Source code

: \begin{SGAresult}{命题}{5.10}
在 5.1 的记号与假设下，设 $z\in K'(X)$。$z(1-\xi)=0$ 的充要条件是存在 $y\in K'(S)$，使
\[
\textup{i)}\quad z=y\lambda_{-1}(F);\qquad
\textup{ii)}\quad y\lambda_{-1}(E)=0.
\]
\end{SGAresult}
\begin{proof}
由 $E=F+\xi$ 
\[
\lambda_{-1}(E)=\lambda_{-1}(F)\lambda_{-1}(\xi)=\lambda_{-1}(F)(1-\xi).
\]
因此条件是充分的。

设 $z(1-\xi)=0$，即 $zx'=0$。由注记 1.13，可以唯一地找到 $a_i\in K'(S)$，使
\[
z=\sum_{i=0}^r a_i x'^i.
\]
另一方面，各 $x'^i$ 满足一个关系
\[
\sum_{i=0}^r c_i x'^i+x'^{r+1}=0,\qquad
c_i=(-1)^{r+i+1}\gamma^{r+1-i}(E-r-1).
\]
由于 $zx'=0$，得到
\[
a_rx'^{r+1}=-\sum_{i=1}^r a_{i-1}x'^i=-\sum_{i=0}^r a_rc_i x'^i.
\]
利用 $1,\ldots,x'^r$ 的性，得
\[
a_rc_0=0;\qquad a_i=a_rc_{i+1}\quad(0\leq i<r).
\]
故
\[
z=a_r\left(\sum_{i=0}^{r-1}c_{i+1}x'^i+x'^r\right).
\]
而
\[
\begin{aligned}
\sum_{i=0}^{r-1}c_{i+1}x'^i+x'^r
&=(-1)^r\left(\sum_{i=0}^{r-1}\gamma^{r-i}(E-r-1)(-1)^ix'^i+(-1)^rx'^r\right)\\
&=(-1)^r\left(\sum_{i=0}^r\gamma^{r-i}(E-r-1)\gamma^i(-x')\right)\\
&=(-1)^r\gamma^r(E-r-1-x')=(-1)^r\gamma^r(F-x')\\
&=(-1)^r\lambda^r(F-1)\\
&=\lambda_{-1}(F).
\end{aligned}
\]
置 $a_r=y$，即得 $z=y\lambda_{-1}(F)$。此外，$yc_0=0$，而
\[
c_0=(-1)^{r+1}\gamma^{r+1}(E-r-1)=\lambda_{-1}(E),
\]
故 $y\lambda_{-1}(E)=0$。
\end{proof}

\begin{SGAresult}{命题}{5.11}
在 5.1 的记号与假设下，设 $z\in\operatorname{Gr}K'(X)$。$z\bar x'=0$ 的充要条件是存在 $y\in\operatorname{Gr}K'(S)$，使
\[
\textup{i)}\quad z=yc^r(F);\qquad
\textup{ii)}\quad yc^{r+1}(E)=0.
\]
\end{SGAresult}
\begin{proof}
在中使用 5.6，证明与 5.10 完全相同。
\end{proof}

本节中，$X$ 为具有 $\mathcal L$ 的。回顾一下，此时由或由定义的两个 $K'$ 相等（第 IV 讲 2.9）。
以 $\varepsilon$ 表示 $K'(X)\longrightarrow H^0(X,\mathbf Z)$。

__________________________________________________

Write out every entry word for word.

### EXERCISE SOLUTION
Source code

: \begin{SGAresult}{命题}{5.10}
在 5.1 的记号与假设下，设 $z\in K'(X)$。$z(1-\xi)=0$ 的充要条件是存在 $y\in K'(S)$，使
\[
\textup{i)}\quad z=y\lambda_{-1}(F);\qquad
\textup{ii)}\quad y\lambda_{-1}(E)=0.
\]
\end{SGAresult}
\begin{proof}
由 $E=F+\xi$ 
\[
\lambda_{-1}(E)=\lambda_{-1}(F)\lambda_{-1}(\xi)=\lambda_{-1}(F)(1-\xi).
\]
因此条件是充分的。

设 $z(1-\xi)=0$，即 $zx'=0$。由注记 1.13，可以唯一地找到 $a_i\in K'(S)$，使
\[
z=\sum_{i=0}^r a_i x'^i.
\]
另一方面，各 $x'^i$ 满足一个关系
\[
\sum_{i=0}^r c_i x'^i+x'^{r+1}=0,\qquad
c_i=(-1)^{r+i+1}\gamma^{r+1-i}(E-r-1).
\]
由于 $zx'=0$，得到
\[
a_rx'^{r+1}=-\sum_{i=1}^r a_{i-1}x'^i=-\sum_{i=0}^r a_rc_i x'^i.
\]
利用 $1,\ldots,x'^r$ 的性，得
\[
a_rc_0=0;\qquad a_i=a_rc_{i+1}\quad(0\leq i<r).
\]
故
\[
z=a_r\left(\sum_{i=0}^{r-1}c_{i+1}x'^i+x'^r\right).
\]
而
\[
\begin{aligned}
\sum_{i=0}^{r-1}c_{i+1}x'^i+x'^r
&=(-1)^r\left(\sum_{i=0}^{r-1}\gamma^{r-i}(E-r-1)(-1)^ix'^i+(-1)^rx'^r\right)\\
&=(-1)^r\left(\sum_{i=0}^r\gamma^{r-i}(E-r-1)\gamma^i(-x')\right)\\
&=(-1)^r\gamma^r(E-r-1-x')=(-1)^r\gamma^r(F-x')\\
&=(-1)^r\lambda^r(F-1)\\
&=\lambda_{-1}(F).
\end{aligned}
\]
置 $a_r=y$，即得 $z=y\lambda_{-1}(F)$。此外，$yc_0=0$，而
\[
c_0=(-1)^{r+1}\gamma^{r+1}(E-r-1)=\lambda_{-1}(E),
\]
故 $y\lambda_{-1}(E)=0$。
\end{proof}

\begin{SGAresult}{命题}{5.11}
在 5.1 的记号与假设下，设 $z\in\operatorname{Gr}K'(X)$。$z\bar x'=0$ 的充要条件是存在 $y\in\operatorname{Gr}K'(S)$，使
\[
\textup{i)}\quad z=yc^r(F);\qquad
\textup{ii)}\quad yc^{r+1}(E)=0.
\]
\end{SGAresult}
\begin{proof}
在中使用 5.6，证明与 5.10 完全相同。
\end{proof}

本节中，$X$ 为具有 $\mathcal L$ 的。回顾一下，此时由或由定义的两个 $K'$ 相等（第 IV 讲 2.9）。
以 $\varepsilon$ 表示 $K'(X)\longrightarrow H^0(X,\mathbf Z)$。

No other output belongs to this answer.